* INSTRUCTIONS TO FOLLOW *
The lines to repeat run from the one containing "Paul Hockett, Matthias" through the last line of the records below; repeat them exactly and give nothing more.

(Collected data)
════════════════════

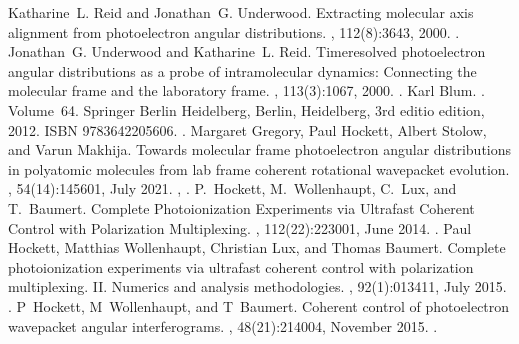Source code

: \documentclass[letterpaper,table,10pt,english]{jupyterBook}
\begin{document}
\begin{sphinxthebibliography}{10}
\sphinxAtStartPar
Katharine L. Reid and Jonathan G. Underwood. Extracting molecular axis alignment from photoelectron angular distributions. , 112(8):3643, 2000. .
\sphinxAtStartPar
Jonathan G. Underwood and Katharine L. Reid. Time\sphinxhyphen{}resolved photoelectron angular distributions as a probe of intramolecular dynamics: Connecting the molecular frame and the laboratory frame. , 113(3):1067, 2000. .
\sphinxAtStartPar
Karl Blum. . Volume 64. Springer Berlin Heidelberg, Berlin, Heidelberg, 3rd editio edition, 2012. ISBN 978\sphinxhyphen{}3\sphinxhyphen{}642\sphinxhyphen{}20560\sphinxhyphen{}6. .
\sphinxAtStartPar
Margaret Gregory, Paul Hockett, Albert Stolow, and Varun Makhija. Towards molecular frame photoelectron angular distributions in polyatomic molecules from lab frame coherent rotational wavepacket evolution. , 54(14):145601, July 2021. , .
\sphinxAtStartPar
P. Hockett, M. Wollenhaupt, C. Lux, and T. Baumert. Complete Photoionization Experiments via Ultrafast Coherent Control with Polarization Multiplexing. , 112(22):223001, June 2014. .
\sphinxAtStartPar
Paul Hockett, Matthias Wollenhaupt, Christian Lux, and Thomas Baumert. Complete photoionization experiments via ultrafast coherent control with polarization multiplexing. II. Numerics and analysis methodologies. , 92(1):013411, July 2015. .
\sphinxAtStartPar
P Hockett, M Wollenhaupt, and T Baumert. Coherent control of photoelectron wavepacket angular interferograms. , 48(21):214004, November 2015. .
\end{sphinxthebibliography}







\renewcommand{\indexname}{Index}
\printindex
\end{document}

════════════════════

* ANSWER SPACE *
Paul Hockett, Matthias Wollenhaupt, Christian Lux, and Thomas Baumert. Complete photoionization experiments via ultrafast coherent control with polarization multiplexing. II. Numerics and analysis methodologies. , 92(1):013411, July 2015. .
\sphinxAtStartPar
P Hockett, M Wollenhaupt, and T Baumert. Coherent control of photoelectron wavepacket angular interferograms. , 48(21):214004, November 2015. .
\end{sphinxthebibliography}







\renewcommand{\indexname}{Index}
\printindex
\end{document}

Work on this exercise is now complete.